• DATA SHOWN
◇ ◇ ◇ ◇

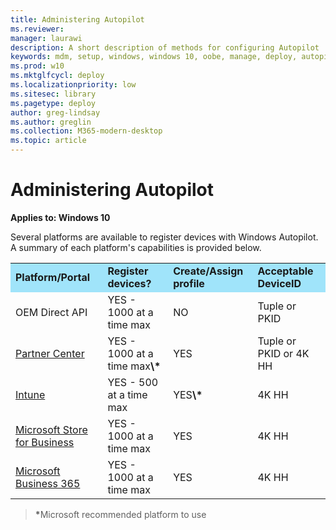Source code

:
 ```yaml
---
title: Administering Autopilot
ms.reviewer: 
manager: laurawi
description: A short description of methods for configuring Autopilot
keywords: mdm, setup, windows, windows 10, oobe, manage, deploy, autopilot, ztd, zero-touch, partner, msfb, intune
ms.prod: w10
ms.mktglfcycl: deploy
ms.localizationpriority: low
ms.sitesec: library
ms.pagetype: deploy
author: greg-lindsay
ms.author: greglin
ms.collection: M365-modern-desktop
ms.topic: article
---
```



# Administering Autopilot

**Applies to: Windows 10**

Several platforms are available to register devices with Windows Autopilot. A summary of each platform's capabilities is provided below.

<table>

<tr>
<td BGCOLOR="#a0e4fa"><B>Platform/Portal</th>
<td BGCOLOR="#a0e4fa"><B>Register devices?</th>
<td BGCOLOR="#a0e4fa"><B>Create/Assign profile</th>
<td BGCOLOR="#a0e4fa"><B>Acceptable DeviceID</th>
</tr>

<tr>
<td>OEM Direct API</td>
<td>YES - 1000 at a time max</td>
<td>NO</td>
<td>Tuple or PKID</td>
</tr>

<tr>
<td><a href="https://docs.microsoft.com/partner-center/autopilot">Partner Center</a></td>
<td>YES - 1000 at a time max<b>\*</b></td>
<td>YES</td>
<td>Tuple or PKID or 4K HH</td>
</tr>

<tr>
<td><a href="https://docs.microsoft.com/intune/enrollment-autopilot">Intune</a></td>
<td>YES - 500 at a time max</td>
<td>YES<b>\*</b></td>
<td>4K HH</td>
</tr>

<tr>
<td><a href="https://docs.microsoft.com/microsoft-store/add-profile-to-devices#manage-autopilot-deployment-profiles">Microsoft Store for Business</a></td>
<td>YES - 1000 at a time max</td>
<td>YES</td>
<td>4K HH</td>
</tr>

<tr>
<td><a href="https://docs.microsoft.com/microsoft-365/business/create-and-edit-autopilot-profiles">Microsoft Business 365</a></td>
<td>YES - 1000 at a time max</td>
<td>YES</td>
<td>4K HH</td>
</tr>

</table>

><b>*</b>Microsoft recommended platform to use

◇ ◇ ◇ ◇

• WHAT YOU HAVE TO DO
Your answer must be the lines from the one containing "<td>OEM Direct API</td>" through the last line of the entries, copied exactly, with no other lines.

• EXERCISE RESULT
<td>OEM Direct API</td>
<td>YES - 1000 at a time max</td>
<td>NO</td>
<td>Tuple or PKID</td>
</tr>

<tr>
<td><a href="https://docs.microsoft.com/partner-center/autopilot">Partner Center</a></td>
<td>YES - 1000 at a time max<b>\*</b></td>
<td>YES</td>
<td>Tuple or PKID or 4K HH</td>
</tr>

<tr>
<td><a href="https://docs.microsoft.com/intune/enrollment-autopilot">Intune</a></td>
<td>YES - 500 at a time max</td>
<td>YES<b>\*</b></td>
<td>4K HH</td>
</tr>

<tr>
<td><a href="https://docs.microsoft.com/microsoft-store/add-profile-to-devices#manage-autopilot-deployment-profiles">Microsoft Store for Business</a></td>
<td>YES - 1000 at a time max</td>
<td>YES</td>
<td>4K HH</td>
</tr>

<tr>
<td><a href="https://docs.microsoft.com/microsoft-365/business/create-and-edit-autopilot-profiles">Microsoft Business 365</a></td>
<td>YES - 1000 at a time max</td>
<td>YES</td>
<td>4K HH</td>
</tr>

</table>

><b>*</b>Microsoft recommended platform to use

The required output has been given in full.